![CAT_logo2.png](attachment:CAT_logo2.png)

# <span style= 'color: #7A3803'> Curriculum Engagement and Usage Analysis
- <span style= 'color: #EC9706'> By CAT Team: Miatta Sinayoko, Martin Reye and Annie Carter
- <span style= 'color: #EC9706'> Sourced by CodeUp, LLC

# <span style ='color:#7A3803'><center> <b>EXECUTIVE SUMMARY</b></center>

  

## <span style ='color:#D16002'> Project Background and Description
In preparation for the upcoming Thursday afternoon board meeting, we are currently analyzing the usage patterns of our educational curriculum using anomaly detection techniques. Our aim is to identify any inconsistencies or issues and provide insights into cohort engagement, detect irregular activities, and uncover trends in post-graduation knowledge retention. This initiative is designed to provide you with comprehensive data to facilitate informed discussions and decision-making during the board meeting.

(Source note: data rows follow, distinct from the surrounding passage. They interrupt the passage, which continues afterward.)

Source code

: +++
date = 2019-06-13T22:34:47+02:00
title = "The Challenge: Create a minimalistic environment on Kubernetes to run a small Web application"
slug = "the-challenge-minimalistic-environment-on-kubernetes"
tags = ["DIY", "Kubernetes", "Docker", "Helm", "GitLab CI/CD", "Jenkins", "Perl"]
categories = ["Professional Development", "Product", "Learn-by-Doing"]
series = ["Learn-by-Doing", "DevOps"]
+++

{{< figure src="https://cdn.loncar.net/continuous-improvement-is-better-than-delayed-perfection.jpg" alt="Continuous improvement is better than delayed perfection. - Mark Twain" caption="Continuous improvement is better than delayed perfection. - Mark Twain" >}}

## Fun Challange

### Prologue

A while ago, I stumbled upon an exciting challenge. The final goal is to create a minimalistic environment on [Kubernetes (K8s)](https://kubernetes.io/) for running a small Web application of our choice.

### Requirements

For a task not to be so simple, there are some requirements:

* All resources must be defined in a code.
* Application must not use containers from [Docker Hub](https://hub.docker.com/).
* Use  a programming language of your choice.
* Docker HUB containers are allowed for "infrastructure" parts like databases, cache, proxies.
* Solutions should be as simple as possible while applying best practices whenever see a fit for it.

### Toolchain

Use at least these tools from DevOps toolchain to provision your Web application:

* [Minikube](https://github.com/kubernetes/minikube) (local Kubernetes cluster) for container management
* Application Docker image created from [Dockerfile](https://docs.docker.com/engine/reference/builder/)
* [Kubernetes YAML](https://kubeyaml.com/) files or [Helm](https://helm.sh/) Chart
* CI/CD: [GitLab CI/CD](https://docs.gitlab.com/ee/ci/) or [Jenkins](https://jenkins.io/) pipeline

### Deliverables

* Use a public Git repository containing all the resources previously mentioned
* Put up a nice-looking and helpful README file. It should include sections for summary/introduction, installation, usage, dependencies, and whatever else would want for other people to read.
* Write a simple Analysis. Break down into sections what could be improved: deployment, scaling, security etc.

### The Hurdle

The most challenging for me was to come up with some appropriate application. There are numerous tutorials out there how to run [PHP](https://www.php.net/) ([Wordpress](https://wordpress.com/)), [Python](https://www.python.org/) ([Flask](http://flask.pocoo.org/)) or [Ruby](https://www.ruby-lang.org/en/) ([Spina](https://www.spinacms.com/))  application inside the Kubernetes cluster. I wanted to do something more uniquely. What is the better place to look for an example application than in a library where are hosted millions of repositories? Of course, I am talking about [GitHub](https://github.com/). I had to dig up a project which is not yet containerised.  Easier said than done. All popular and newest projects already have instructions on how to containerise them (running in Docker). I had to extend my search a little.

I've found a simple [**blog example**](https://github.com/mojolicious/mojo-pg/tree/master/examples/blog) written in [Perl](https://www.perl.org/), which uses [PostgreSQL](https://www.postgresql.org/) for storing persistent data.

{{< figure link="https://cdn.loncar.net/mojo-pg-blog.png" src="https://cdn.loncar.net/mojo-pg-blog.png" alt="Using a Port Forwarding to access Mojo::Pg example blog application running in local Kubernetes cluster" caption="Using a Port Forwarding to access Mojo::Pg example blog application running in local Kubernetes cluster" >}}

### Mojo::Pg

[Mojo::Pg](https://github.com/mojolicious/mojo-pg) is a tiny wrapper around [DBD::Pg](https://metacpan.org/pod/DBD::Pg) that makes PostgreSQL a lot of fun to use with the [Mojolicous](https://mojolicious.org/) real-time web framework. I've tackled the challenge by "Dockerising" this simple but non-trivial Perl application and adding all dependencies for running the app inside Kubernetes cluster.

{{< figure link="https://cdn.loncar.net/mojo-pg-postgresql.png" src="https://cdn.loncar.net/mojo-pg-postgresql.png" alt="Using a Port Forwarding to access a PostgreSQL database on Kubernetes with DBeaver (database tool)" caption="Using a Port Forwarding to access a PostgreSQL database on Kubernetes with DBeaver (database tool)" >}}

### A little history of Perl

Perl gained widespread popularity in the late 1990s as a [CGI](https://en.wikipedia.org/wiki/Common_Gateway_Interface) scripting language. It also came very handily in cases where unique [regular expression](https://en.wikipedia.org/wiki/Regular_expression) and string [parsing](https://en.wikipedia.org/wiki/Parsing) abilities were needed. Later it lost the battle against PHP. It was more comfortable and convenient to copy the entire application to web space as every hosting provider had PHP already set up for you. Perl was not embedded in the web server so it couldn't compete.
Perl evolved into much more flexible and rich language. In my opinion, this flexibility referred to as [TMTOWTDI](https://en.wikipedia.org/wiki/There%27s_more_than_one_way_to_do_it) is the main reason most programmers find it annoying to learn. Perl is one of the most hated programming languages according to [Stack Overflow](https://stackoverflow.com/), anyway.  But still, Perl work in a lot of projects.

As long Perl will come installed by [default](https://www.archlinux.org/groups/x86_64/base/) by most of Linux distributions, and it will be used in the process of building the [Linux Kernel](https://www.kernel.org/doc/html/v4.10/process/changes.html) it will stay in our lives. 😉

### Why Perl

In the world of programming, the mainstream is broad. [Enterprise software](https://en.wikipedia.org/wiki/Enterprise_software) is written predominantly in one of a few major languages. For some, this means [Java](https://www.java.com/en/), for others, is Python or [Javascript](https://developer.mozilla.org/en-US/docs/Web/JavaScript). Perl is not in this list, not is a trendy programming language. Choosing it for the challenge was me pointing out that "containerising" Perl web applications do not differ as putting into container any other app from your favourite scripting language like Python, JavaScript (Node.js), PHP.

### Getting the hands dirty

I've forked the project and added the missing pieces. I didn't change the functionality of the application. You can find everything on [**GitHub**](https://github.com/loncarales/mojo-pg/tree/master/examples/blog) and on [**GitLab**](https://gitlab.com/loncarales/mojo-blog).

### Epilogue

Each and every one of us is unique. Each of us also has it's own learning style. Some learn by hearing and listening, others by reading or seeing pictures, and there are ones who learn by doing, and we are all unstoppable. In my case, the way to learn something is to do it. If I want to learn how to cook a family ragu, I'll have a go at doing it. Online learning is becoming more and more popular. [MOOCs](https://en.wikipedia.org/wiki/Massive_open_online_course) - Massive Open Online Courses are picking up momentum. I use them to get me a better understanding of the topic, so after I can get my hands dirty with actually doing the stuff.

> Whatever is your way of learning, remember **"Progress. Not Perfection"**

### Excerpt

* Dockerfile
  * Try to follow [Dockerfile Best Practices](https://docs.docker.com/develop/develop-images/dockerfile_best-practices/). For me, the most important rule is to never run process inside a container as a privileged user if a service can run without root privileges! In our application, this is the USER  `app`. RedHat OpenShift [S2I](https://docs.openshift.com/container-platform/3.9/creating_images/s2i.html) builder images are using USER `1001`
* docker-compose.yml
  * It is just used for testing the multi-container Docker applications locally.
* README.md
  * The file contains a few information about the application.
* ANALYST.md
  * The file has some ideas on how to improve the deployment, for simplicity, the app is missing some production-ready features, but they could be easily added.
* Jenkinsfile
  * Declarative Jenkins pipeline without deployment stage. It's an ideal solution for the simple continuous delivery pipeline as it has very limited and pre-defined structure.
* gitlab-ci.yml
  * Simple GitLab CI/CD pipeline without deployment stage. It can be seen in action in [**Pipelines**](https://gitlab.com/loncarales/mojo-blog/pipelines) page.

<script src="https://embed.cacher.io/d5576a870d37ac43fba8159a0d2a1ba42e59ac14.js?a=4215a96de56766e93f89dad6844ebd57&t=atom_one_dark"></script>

## <span style ='color:#D16002'>Project Goal

The primary objectives are:
* Analyze lesson popularity across programs, cohort engagement differences, and low engagement student profiles to enhance curriculum effectiveness.
* Investigate anomalies, security breaches, and cross-curriculum access, while assessing post-graduation knowledge impact.
* Uncover insights from underutilized lessons and unexpected trends, providing comprehensive data for informed decision-making.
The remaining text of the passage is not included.